EXERCISE OBJECTIVE: Produce word for word the lines of the data below running from the one that has "4 & Oscilação & MLP & 60 & 5 &" to the one that has "4 & Oscilação & MLP & 60 & 55", inclusive, and no others.

DATA SUPPLIED:
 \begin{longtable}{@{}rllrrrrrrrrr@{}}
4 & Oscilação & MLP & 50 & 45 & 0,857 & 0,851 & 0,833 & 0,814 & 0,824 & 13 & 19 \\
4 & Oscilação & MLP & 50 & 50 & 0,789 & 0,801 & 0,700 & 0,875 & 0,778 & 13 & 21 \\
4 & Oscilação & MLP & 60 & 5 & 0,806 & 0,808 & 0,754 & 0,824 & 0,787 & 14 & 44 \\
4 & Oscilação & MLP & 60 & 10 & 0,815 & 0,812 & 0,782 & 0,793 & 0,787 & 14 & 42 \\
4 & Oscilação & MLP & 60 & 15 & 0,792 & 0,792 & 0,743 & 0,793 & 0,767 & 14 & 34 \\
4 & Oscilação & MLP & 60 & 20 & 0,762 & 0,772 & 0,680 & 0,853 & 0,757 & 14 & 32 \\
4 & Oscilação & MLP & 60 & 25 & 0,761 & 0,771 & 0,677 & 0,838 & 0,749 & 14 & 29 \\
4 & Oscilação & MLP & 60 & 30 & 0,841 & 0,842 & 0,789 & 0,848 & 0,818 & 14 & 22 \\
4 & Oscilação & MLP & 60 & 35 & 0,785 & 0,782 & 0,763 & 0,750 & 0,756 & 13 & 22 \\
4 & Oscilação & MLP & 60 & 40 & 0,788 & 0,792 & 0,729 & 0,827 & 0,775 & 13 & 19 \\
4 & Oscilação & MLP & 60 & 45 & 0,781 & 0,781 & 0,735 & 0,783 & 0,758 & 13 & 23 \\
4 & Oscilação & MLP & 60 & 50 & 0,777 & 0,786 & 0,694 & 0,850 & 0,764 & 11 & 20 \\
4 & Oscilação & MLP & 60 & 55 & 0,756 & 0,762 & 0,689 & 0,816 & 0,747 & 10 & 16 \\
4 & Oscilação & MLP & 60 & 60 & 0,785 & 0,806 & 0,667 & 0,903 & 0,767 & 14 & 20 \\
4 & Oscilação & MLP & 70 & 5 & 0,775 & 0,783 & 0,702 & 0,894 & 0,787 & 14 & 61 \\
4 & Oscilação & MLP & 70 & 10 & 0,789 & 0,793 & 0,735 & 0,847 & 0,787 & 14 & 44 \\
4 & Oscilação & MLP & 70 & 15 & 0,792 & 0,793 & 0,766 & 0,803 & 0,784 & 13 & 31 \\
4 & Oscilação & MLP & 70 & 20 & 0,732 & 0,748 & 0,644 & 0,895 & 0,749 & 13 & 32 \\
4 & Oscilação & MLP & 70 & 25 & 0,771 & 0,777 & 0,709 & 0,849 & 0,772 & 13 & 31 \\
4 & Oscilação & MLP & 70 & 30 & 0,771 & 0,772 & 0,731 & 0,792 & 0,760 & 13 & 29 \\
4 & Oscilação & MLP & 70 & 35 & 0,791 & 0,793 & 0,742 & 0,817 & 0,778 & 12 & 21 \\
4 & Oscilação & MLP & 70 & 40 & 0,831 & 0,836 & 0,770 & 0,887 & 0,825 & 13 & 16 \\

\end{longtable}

ANSWER TO THE EXERCISE:
4 & Oscilação & MLP & 60 & 5 & 0,806 & 0,808 & 0,754 & 0,824 & 0,787 & 14 & 44 \\
4 & Oscilação & MLP & 60 & 10 & 0,815 & 0,812 & 0,782 & 0,793 & 0,787 & 14 & 42 \\
4 & Oscilação & MLP & 60 & 15 & 0,792 & 0,792 & 0,743 & 0,793 & 0,767 & 14 & 34 \\
4 & Oscilação & MLP & 60 & 20 & 0,762 & 0,772 & 0,680 & 0,853 & 0,757 & 14 & 32 \\
4 & Oscilação & MLP & 60 & 25 & 0,761 & 0,771 & 0,677 & 0,838 & 0,749 & 14 & 29 \\
4 & Oscilação & MLP & 60 & 30 & 0,841 & 0,842 & 0,789 & 0,848 & 0,818 & 14 & 22 \\
4 & Oscilação & MLP & 60 & 35 & 0,785 & 0,782 & 0,763 & 0,750 & 0,756 & 13 & 22 \\
4 & Oscilação & MLP & 60 & 40 & 0,788 & 0,792 & 0,729 & 0,827 & 0,775 & 13 & 19 \\
4 & Oscilação & MLP & 60 & 45 & 0,781 & 0,781 & 0,735 & 0,783 & 0,758 & 13 & 23 \\
4 & Oscilação & MLP & 60 & 50 & 0,777 & 0,786 & 0,694 & 0,850 & 0,764 & 11 & 20 \\
4 & Oscilação & MLP & 60 & 55 & 0,756 & 0,762 & 0,689 & 0,816 & 0,747 & 10 & 16 \\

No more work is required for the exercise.